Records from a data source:
↓↓↓
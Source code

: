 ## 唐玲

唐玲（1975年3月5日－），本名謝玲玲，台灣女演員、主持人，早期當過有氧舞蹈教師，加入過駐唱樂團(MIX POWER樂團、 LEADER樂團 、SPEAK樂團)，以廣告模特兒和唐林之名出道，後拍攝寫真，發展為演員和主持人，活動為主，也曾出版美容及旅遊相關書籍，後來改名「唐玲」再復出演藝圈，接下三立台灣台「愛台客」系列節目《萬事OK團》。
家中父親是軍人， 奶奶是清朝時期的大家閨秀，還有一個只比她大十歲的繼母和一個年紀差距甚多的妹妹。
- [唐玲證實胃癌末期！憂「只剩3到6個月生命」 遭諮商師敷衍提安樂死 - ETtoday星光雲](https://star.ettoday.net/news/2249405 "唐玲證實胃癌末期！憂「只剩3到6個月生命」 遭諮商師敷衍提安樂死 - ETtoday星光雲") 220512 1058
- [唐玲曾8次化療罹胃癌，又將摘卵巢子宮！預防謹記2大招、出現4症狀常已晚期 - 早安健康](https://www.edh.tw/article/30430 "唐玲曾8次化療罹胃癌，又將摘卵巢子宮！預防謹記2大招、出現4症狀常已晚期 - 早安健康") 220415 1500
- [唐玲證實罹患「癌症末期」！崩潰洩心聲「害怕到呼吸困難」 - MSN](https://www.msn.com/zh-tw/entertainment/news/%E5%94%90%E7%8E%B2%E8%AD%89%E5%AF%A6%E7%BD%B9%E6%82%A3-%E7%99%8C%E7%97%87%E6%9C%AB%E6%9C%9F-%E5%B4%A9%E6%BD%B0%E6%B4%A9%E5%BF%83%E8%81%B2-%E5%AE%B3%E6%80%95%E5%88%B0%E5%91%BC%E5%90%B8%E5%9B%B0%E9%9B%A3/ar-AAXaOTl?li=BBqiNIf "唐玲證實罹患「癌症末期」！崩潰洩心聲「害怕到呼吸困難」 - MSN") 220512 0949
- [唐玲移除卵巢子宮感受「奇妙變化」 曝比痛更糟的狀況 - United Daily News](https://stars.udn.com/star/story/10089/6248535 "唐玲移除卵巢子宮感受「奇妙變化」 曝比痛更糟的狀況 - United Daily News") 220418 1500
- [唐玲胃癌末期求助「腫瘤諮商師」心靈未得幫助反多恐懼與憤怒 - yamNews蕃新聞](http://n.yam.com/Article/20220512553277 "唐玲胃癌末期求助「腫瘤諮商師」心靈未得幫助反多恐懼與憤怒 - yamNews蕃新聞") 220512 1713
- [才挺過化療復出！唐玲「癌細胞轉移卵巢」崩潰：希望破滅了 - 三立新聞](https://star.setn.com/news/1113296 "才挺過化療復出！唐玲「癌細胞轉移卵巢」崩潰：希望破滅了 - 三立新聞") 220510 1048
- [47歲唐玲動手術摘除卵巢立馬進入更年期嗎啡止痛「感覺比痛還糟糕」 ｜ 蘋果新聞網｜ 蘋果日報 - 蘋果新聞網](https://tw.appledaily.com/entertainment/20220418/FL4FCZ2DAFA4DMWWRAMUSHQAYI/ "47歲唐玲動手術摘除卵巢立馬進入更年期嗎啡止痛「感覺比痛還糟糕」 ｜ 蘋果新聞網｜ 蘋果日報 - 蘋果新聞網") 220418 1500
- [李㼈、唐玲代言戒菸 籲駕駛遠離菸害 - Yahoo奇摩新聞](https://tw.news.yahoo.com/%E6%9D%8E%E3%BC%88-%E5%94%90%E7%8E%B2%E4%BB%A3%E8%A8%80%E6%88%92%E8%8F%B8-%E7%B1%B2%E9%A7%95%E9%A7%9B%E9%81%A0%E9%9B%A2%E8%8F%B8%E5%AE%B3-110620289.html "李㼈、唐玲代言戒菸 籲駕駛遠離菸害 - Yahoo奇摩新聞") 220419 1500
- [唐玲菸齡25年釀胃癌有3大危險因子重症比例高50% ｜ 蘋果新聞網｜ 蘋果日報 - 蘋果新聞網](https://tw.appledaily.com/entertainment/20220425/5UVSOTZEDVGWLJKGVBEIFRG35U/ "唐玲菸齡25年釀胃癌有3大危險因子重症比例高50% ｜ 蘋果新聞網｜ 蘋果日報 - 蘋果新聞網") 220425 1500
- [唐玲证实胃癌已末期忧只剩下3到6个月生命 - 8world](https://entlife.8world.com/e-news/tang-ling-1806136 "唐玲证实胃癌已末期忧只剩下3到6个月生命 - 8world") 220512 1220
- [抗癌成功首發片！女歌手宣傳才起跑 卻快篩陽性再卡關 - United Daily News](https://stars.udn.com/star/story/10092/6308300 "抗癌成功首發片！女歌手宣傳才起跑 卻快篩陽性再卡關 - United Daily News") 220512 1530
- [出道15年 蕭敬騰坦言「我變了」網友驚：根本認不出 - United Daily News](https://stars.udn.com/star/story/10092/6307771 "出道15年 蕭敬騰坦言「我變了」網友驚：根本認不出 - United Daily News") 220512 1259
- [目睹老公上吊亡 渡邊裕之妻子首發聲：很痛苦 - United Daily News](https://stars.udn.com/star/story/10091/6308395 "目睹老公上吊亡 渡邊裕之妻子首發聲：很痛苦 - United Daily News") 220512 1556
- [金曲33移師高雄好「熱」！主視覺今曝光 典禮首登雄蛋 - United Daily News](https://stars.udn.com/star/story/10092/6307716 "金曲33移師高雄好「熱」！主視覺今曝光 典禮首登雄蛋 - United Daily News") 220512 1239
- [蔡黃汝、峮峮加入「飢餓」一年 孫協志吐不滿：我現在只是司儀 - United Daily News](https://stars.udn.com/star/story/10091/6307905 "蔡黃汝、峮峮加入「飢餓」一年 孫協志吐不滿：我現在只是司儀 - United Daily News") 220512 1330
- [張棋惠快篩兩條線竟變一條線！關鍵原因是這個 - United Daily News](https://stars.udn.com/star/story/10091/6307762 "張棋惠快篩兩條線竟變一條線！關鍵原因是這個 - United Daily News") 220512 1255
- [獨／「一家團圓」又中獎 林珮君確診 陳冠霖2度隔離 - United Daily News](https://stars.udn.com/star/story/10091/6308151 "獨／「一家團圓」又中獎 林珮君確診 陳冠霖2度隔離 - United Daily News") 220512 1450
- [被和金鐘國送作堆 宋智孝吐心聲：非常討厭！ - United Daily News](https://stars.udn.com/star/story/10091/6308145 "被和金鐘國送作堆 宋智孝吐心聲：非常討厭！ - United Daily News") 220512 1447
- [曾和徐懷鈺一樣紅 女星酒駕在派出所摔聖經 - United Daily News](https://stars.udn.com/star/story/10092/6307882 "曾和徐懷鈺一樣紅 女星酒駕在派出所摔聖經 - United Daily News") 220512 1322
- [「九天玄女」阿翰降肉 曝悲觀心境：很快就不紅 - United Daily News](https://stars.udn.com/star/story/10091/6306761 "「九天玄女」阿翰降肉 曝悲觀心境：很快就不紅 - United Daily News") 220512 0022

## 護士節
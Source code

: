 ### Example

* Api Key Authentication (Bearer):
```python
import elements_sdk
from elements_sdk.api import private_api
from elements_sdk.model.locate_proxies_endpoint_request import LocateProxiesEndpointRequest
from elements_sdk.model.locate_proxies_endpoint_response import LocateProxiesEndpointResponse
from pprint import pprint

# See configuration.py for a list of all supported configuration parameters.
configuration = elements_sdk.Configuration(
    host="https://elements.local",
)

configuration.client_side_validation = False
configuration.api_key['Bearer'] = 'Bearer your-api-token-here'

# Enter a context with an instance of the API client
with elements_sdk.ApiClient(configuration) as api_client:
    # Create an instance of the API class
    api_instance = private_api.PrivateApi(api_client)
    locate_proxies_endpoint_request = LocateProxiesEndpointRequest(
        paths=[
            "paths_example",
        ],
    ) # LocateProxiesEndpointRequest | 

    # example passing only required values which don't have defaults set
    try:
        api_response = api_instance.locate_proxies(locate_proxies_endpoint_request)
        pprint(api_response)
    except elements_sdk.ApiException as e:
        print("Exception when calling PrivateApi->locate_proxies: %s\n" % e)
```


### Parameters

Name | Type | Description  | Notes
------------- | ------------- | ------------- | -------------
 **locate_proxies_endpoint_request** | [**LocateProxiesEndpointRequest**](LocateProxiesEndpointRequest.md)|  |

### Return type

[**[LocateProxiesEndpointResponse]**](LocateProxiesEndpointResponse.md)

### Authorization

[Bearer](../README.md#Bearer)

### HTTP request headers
↑↑↑
> **WHAT TO DO**
Copy each line from the data that features the string "PrivateApi".

> **RESULT OF THIS TASK**
    api_instance = private_api.PrivateApi(api_client)
        print("Exception when calling PrivateApi->locate_proxies: %s\n" % e)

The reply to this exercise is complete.